**WORK ORDER**
Reproduce the records exactly, beginning with their first line and ending with the line that contains "Co-author of a", and output nothing more.

**Records from a data source**
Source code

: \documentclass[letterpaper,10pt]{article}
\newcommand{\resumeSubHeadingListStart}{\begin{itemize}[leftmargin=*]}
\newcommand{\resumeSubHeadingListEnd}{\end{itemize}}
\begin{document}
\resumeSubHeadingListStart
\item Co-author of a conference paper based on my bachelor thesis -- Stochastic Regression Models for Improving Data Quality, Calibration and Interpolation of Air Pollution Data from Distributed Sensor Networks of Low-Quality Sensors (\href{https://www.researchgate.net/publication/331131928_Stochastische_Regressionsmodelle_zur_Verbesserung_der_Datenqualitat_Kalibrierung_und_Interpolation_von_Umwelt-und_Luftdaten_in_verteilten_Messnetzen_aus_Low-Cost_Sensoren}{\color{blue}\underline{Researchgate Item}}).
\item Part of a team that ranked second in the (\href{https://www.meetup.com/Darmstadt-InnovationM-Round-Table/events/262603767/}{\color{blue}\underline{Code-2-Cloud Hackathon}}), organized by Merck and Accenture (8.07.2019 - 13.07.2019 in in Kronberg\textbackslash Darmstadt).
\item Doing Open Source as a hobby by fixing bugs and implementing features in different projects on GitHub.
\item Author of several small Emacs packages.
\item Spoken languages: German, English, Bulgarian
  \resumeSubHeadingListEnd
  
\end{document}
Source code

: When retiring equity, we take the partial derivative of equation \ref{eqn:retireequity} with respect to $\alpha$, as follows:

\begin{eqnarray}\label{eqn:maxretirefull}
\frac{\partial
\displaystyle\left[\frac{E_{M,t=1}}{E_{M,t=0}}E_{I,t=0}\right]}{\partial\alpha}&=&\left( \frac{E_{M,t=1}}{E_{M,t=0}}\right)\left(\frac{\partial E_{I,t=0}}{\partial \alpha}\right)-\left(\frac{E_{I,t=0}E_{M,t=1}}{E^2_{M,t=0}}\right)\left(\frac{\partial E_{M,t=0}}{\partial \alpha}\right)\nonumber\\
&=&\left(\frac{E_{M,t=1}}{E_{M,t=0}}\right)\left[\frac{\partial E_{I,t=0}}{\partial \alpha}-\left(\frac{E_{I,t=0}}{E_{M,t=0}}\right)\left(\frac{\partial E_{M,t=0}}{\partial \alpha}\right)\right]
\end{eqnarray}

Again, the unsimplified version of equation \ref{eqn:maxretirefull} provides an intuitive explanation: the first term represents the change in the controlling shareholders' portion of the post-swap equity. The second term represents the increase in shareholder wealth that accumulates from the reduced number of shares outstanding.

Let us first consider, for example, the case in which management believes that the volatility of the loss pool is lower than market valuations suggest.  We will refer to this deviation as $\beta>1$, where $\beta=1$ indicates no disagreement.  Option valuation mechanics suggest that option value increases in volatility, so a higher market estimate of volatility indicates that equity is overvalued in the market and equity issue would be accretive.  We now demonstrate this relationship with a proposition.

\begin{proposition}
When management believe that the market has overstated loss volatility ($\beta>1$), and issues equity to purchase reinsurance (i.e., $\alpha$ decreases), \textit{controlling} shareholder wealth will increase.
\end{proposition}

**OUTPUT**
Source code

: \documentclass[letterpaper,10pt]{article}
\newcommand{\resumeSubHeadingListStart}{\begin{itemize}[leftmargin=*]}
\newcommand{\resumeSubHeadingListEnd}{\end{itemize}}
\begin{document}
\resumeSubHeadingListStart
\item Co-author of a conference paper based on my bachelor thesis -- Stochastic Regression Models for Improving Data Quality, Calibration and Interpolation of Air Pollution Data from Distributed Sensor Networks of Low-Quality Sensors (\href{https://www.researchgate.net/publication/331131928_Stochastische_Regressionsmodelle_zur_Verbesserung_der_Datenqualitat_Kalibrierung_und_Interpolation_von_Umwelt-und_Luftdaten_in_verteilten_Messnetzen_aus_Low-Cost_Sensoren}{\color{blue}\underline{Researchgate Item}}).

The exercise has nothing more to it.